The main problem with people who believe that the stock market is random is that long term term chart can
NOT be replicated by for example a random coin toss. Or one can even look at the series "Billions" where the main actor says he was shorting as the planes were crashing into the towers of New York to make a short term trade. Now you might come back and say the series Billions is fictional so people were not making money. However, in real life traders were executing profitable short term trades based on the news. I believe at times the market is random, which why using more than just TA is useful for example understanding what a report says when it comes out instead of say just not trading during the time it comes out.
Computers are even programmed to read news stories faster than humans and start placing trades.
http://www.nytimes.com/2006/12/11/technology/11reuters.html
Now if you believe there will not be a major surprise in a news report and kind of know what will occur based on past reports one can position a buy or sell stop trade to take place after the report comes out. You don't want to do this for a complicated report since you will see whipsaw price action that like random price action can't be traded.

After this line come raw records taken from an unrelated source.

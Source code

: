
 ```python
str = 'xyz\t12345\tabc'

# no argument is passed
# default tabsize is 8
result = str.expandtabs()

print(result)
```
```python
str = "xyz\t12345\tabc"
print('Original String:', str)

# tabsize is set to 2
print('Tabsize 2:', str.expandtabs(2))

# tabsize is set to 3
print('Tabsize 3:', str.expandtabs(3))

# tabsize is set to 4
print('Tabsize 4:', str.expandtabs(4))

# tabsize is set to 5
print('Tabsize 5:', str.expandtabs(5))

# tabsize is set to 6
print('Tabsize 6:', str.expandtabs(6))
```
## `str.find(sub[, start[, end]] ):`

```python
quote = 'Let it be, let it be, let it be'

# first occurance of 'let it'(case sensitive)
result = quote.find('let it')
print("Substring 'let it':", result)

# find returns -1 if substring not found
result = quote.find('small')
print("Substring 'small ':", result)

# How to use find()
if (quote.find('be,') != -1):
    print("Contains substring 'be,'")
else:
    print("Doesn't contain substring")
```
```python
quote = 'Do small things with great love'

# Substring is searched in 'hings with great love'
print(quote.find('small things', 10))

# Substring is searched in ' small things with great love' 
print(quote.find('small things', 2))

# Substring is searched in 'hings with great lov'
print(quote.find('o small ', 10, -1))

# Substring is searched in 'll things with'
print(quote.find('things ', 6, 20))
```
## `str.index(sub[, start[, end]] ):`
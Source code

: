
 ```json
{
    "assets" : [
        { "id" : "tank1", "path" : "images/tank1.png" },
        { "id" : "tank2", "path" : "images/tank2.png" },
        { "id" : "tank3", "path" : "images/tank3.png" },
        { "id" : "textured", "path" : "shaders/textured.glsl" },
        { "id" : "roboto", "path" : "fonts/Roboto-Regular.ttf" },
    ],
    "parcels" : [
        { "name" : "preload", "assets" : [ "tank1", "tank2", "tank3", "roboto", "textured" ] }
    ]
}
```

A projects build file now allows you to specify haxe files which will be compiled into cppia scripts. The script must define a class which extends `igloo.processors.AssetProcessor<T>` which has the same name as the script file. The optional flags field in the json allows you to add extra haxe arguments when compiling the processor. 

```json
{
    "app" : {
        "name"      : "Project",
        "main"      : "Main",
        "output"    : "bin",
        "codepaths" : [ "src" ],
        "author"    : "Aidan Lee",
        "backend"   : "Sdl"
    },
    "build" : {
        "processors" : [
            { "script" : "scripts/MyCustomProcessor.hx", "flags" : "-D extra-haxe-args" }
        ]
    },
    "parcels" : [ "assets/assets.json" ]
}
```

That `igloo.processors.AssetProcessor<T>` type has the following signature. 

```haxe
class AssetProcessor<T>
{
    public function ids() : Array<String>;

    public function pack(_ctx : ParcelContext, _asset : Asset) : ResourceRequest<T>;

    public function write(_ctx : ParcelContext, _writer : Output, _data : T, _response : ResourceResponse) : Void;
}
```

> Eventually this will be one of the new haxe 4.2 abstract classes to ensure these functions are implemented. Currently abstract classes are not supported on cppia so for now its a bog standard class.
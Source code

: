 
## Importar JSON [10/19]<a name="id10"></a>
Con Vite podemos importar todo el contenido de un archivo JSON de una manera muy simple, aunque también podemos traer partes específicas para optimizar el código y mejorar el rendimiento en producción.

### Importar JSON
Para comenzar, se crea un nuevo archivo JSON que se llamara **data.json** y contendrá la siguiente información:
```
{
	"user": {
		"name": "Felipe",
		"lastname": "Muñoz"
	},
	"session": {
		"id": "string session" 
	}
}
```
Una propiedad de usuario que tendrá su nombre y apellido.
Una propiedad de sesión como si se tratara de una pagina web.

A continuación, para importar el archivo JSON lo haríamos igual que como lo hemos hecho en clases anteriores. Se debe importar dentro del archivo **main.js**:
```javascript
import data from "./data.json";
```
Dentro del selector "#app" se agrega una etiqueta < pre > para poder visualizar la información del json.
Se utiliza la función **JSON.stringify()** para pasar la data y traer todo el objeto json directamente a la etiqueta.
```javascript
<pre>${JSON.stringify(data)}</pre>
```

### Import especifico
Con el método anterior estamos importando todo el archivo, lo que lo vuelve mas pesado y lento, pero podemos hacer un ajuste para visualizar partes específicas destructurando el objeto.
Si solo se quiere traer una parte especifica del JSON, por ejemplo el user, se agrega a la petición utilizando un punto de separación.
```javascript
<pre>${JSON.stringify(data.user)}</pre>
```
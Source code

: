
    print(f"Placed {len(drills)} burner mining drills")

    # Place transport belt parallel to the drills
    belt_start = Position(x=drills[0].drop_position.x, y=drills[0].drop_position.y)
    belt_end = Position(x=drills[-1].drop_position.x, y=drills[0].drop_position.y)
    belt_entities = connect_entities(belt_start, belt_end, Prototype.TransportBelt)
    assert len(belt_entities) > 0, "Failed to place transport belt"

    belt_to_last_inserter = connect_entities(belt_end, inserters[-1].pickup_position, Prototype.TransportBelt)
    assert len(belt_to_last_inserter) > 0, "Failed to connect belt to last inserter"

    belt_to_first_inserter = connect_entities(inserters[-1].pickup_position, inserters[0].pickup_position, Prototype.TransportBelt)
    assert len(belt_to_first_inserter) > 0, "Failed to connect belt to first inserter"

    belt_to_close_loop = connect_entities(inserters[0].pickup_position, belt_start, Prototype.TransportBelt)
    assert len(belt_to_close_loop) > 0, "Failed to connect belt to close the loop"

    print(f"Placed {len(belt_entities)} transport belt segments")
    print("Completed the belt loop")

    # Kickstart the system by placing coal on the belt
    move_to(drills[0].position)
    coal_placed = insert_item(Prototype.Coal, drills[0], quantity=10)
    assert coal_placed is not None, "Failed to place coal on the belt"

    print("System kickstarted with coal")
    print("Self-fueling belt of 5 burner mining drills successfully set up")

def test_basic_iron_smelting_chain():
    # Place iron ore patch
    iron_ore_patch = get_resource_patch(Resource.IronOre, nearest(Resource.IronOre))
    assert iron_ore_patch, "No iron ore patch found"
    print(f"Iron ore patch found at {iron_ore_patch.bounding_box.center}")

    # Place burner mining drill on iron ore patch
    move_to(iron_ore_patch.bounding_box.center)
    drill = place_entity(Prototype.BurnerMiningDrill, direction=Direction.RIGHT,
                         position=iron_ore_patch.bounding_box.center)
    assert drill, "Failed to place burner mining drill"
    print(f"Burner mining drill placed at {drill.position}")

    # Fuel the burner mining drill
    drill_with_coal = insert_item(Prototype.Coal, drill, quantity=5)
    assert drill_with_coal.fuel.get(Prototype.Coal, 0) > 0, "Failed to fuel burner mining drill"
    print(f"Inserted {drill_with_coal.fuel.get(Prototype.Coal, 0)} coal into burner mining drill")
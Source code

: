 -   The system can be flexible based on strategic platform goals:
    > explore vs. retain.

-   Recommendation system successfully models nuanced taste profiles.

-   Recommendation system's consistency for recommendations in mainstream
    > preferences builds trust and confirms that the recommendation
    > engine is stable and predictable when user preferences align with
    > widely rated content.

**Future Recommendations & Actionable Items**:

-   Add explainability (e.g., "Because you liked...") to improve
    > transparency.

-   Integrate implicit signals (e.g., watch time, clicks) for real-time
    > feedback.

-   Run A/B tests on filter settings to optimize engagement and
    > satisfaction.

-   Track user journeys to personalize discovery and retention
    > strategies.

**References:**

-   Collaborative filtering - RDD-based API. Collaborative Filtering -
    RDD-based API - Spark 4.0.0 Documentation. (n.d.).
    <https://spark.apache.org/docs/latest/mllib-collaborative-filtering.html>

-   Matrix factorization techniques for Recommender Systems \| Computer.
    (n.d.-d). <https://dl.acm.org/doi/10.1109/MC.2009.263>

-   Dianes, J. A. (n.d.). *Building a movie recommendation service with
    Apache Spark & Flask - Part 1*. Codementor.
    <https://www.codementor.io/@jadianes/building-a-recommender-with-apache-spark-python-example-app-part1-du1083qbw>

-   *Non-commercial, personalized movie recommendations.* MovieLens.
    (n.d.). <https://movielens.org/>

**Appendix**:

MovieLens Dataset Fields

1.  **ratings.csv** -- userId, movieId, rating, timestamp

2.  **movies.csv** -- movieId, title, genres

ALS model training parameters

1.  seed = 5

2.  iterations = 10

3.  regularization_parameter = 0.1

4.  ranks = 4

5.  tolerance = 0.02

http://www.investopedia.com/articles/financial-theory/09/markets-cyclical-vs-random.asp
"A Random Walk
Random walk proponents do not believe that technical analysis is of any value. In his book, "A Random Walk Down Wall Street" (1973), Burton G. Malkiel compares the charting of stock prices to the charting of a series of coin toss results. He created his chart as follows: If the result of a toss was heads, a half-point uptick was plotted on a chart; if the result was tails, a half-point downtick was plotted. Once a chart of the results of a series of coin tosses was created in this fashion, it was postulated that it looked very much like a stock chart. This led to the implication that a chart of stock prices is as random as a chart depicting the results of a series of coin tosses.
To stock market technicians, this claim is not a true comparison because by using coin flips, he altered the input source. Stock charts are the result of human decisions, which are far from random. Coin flips are truly random as we have no control over the outcome; human beings have control over their own decisions. One well-known example a technician might use to counter this claim is to produce a long-term chart of the
Dow Jones Industrial Average (DJIA) demonstrating the 40-month cycle. The 40-month cycle, also known as the four-year cycle, was first discussed by economic professor Wesley C. Mitchell when he noted that the U.S. economy went into recession roughly every 40 months. This cycle can be observed by looking for major financial market lows approximately every 40 months. A market technician might ask what the odds are of replicating that kind of regularity with the results from a series of coin tosses."